ABOUT THIS TASK. Collect from the data below each line with "Request".

Saved data entries:
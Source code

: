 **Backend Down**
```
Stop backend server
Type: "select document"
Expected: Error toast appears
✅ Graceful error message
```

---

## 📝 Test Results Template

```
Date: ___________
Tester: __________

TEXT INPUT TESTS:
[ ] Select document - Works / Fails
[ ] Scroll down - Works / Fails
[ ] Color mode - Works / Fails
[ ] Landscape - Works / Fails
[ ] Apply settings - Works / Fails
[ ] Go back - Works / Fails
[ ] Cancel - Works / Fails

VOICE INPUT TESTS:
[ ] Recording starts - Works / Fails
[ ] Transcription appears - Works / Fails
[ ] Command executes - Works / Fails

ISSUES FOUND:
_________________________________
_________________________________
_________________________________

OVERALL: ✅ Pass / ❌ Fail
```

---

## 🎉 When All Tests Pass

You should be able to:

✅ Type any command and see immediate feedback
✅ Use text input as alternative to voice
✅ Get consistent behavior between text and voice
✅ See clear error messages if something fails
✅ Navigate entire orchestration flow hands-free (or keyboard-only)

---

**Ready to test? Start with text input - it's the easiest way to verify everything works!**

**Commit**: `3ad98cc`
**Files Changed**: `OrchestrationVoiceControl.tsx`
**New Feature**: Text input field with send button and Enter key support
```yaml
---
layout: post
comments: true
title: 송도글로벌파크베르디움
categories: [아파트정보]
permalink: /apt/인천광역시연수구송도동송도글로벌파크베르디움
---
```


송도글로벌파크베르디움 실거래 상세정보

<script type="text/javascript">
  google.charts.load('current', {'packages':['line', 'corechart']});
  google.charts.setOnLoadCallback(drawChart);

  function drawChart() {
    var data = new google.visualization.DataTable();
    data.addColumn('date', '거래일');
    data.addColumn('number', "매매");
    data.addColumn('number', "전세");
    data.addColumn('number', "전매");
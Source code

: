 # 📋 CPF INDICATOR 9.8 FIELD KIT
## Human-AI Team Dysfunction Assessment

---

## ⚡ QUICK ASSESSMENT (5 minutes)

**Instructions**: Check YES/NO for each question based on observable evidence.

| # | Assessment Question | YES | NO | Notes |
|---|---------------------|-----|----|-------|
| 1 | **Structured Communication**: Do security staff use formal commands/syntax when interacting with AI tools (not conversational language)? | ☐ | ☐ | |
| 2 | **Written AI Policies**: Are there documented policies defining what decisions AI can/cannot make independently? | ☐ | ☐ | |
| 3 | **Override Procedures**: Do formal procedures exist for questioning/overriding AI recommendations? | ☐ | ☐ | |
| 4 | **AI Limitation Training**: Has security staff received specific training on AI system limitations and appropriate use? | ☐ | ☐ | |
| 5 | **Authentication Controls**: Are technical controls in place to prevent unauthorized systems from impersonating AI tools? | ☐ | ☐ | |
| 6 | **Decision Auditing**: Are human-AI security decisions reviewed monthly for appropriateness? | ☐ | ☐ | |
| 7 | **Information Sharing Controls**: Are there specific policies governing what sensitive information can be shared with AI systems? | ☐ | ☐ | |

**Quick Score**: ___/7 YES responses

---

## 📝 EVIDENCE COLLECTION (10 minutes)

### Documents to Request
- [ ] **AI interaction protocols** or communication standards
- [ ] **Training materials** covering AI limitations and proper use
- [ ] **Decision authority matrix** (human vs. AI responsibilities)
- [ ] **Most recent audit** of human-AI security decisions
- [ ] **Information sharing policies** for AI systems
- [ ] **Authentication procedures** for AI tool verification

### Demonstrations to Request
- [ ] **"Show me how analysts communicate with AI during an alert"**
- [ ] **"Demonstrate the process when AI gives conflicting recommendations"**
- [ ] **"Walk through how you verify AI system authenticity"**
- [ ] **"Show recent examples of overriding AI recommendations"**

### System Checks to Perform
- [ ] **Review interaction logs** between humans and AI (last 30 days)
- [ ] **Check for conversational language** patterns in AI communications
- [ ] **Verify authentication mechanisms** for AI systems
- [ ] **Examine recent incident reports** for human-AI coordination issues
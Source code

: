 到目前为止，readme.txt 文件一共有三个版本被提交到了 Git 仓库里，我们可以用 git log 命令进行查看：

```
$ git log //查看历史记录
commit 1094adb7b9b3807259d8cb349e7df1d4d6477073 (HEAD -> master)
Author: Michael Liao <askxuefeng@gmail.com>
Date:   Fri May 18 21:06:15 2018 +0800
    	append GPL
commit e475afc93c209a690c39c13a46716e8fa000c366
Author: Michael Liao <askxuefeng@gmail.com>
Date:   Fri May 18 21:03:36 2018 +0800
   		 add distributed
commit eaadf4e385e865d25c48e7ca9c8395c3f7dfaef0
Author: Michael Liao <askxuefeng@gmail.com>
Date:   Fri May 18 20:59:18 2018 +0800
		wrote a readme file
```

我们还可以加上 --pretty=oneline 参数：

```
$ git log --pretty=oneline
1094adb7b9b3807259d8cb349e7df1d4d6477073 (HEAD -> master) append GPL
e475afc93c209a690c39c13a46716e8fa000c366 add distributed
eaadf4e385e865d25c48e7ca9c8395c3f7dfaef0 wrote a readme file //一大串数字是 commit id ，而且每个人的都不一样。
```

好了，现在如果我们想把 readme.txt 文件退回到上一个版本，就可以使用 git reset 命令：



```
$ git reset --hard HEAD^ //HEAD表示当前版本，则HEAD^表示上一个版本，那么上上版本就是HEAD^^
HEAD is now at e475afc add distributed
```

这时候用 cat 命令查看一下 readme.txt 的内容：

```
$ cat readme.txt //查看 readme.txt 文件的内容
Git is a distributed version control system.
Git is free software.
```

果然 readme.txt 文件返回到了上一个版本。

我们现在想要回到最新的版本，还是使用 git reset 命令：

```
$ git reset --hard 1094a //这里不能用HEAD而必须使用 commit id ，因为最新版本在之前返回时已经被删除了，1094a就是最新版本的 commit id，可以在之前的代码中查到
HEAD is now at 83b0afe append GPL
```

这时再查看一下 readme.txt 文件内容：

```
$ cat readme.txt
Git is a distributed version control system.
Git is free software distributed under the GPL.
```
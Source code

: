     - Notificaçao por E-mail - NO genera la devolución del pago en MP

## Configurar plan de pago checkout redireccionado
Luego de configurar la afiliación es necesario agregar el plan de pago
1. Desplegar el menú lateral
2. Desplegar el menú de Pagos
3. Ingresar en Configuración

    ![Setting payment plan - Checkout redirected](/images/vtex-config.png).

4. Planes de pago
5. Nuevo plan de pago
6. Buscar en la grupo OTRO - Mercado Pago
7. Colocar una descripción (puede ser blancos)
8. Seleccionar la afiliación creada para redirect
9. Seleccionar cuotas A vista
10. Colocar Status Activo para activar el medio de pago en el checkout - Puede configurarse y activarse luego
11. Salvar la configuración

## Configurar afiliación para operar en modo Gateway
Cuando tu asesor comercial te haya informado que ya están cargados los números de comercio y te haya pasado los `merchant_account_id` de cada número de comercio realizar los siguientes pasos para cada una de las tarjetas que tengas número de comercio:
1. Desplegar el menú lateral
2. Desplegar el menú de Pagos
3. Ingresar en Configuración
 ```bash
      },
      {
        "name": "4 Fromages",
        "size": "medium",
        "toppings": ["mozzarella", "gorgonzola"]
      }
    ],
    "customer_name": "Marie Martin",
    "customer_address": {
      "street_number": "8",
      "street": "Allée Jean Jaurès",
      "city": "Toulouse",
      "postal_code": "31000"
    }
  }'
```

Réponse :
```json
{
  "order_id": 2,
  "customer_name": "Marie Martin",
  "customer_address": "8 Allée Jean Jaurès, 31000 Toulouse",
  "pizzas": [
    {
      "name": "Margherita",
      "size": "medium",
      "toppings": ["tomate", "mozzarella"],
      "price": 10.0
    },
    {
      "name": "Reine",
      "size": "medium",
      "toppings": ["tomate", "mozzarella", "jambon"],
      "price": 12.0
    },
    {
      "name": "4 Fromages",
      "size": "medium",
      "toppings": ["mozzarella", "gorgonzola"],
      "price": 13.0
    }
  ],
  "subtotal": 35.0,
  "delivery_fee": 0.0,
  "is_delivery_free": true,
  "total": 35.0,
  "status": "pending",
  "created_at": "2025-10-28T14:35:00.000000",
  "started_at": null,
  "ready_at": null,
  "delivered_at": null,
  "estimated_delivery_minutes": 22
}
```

EXERCISE RESPONSE.
### Documents to Request
### Demonstrations to Request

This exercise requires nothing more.